Iman (kepercayaan) itu tidak ada kesamaannya dengan ‘adah, makannya dalam masalah
iman tidak disyaratkan harus ada niat.
b. Amaliyah
meninggalkan larangan, baik yang statusnya haram maupun makruh.
Misalnya
meninggalkan zina, pembunuhan, maupun meninggalkan rokok dsb. (hal.34)
C.
Penentuan
Obyek Niat (Ta’yin al -Niyyat)
1.
Arti
Ta’yin al -Niyyat dan latar
belakangnya
Ta’yin al -Niyyat ialah penentuan obyek amaliyah secara spesifik, setelah
sebelumnya didahului niat pada jenis amaliyah tersebut.
Adapun yang melatarbelakangi diwajibkannya ta’yin niat adalah adanya
keanekaragaman jenis aktifitas ritual ibadah yang harus dikerjakan.
Misalnya dalam masalah zakat ada zakat fitrah dan zakat mal.
2.
Ta’yin Fardliyah (spesifikasi fardlu) dalam niat.
Artinya niat menentukan status fardlu dalam aktifitas ritual peribadahan
itu, harus menjadi syarat sahnya orang yang berniat, misalnya shalat fardhu
ashar, maghrib dan puasa fardhu.
Mengingat status amaliyah fardlu tersebut wajib, maka status penentuan
kefardluan padanya juga ikut wajib.

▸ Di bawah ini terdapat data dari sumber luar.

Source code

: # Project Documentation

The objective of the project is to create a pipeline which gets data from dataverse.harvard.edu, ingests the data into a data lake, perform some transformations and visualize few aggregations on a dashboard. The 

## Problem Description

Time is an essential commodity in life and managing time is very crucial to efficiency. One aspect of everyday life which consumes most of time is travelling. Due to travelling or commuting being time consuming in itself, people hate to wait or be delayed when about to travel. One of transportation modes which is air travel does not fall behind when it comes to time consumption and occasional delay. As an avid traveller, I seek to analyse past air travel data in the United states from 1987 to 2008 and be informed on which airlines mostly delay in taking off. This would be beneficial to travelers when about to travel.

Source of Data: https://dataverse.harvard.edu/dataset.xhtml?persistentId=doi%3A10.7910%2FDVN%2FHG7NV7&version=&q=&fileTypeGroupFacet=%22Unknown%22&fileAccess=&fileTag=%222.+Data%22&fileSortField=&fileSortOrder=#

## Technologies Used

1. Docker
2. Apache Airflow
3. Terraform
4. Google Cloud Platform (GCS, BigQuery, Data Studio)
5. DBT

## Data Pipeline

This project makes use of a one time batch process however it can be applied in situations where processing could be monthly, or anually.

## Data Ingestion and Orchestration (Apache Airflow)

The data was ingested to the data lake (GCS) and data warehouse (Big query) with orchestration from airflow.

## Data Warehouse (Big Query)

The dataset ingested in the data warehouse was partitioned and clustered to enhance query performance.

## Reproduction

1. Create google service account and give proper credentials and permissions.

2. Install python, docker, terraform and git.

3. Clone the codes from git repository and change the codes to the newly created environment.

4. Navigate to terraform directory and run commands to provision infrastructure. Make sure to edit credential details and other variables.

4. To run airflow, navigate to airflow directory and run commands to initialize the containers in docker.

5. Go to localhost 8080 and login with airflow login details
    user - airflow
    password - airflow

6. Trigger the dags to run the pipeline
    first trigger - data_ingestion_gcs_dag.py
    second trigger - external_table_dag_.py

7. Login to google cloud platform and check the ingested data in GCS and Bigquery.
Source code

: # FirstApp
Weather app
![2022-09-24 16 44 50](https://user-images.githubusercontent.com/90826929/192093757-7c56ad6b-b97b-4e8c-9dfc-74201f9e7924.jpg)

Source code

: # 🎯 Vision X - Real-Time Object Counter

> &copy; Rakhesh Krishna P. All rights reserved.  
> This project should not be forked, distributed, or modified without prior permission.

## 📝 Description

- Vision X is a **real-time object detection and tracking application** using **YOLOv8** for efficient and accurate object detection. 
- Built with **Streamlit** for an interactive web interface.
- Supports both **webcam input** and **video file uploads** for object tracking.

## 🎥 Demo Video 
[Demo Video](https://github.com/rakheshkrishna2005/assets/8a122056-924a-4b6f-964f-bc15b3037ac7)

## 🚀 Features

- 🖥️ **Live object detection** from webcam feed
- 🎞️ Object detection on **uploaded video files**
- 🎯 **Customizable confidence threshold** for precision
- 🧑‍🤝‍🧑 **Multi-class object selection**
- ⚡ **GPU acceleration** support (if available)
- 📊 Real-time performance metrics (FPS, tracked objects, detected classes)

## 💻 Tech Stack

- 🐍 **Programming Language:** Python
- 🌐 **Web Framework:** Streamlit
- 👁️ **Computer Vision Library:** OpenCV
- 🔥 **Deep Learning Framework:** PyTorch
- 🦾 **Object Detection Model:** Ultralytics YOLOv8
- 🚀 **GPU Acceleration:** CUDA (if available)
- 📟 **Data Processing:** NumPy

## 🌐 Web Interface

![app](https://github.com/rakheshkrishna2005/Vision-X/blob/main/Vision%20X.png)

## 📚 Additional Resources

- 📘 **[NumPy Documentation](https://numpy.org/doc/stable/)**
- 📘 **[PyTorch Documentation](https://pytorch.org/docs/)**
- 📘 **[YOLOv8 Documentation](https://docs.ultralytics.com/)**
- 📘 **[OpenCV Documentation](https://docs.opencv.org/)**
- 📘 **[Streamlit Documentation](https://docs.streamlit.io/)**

Hal ini sesuai dengan kaidah al - munasabah/korelasi sebagai berikut
:
ﻛﻞ ﻤﻮﻀﻊ ﺇﻔﺗﻗﺭ ﺍﻠﻰ ﻨﯿﺔ ﺍﻠﻔﺭﻀﯿﺔ ﺇﻔﺗﻗﺭ ﺍﻠﻰ ﺗﻌﯿﯿﻨﻬﺎ
Artinya : “Setiap ibadah yang
membutuhkan niat fardlu, maka wajib pula untuk menta’yinkannya.“(hal.38)
3.
Pengecualian
kaidah ta’yin fardliyah dalam niat
Contohnya penyebutan kalimat fardlu dalam niat bertayamum.
Pengecualian ini sesuai dengan kaidah pengabaian dalam hukum Islam
berikut :
ﻜﻞ ﻤﺎ ﻻﯿﻓﺗﻗﺮ ﺇﻠﻰ ﻧﯿﺔ ﺍﻠﻓﺮﯿﺿﯿﺔ ﻻﯿﺷﺗﺮﻄ ﺍﻠﺗﻌﯿﯿﻦ
Atinya: “Setiap ibadah yang tidak
membutuhkan niat fardliyyah, maka tidak disyaratkan ta’yin.“(hal.40)
4.
Aplikasi
kaidah ta’yin ijmali dan tafshili.
Dalam menanggapi kaidah ta’yin ijmali dan tafshili ini berlaku kaidah :
ﻤﺎ ﯾﺠﺐ ﺍﻟﺗﻌﺮﺾ ﻟﻪ ﺠﻤﻟﺔ ﻮﻻﯿﺷﺗﺮﻃ ﺗﻌﯿﯿﻧﻪ ﺗﻔﺻﯿﻼ ﺇﺬﺍﻋﯿﻧﻪ ﻮﺍﺧﻃﺎﺀ
ﻀﺮ
Artinya : Sesuatu yang disyaratkan
penjelasannya secara global dan tidak disyaratkan penjelasannya secara rinci,
ketika ditentukan dan ternyata tidak tepat, maka membahayakan statusnya.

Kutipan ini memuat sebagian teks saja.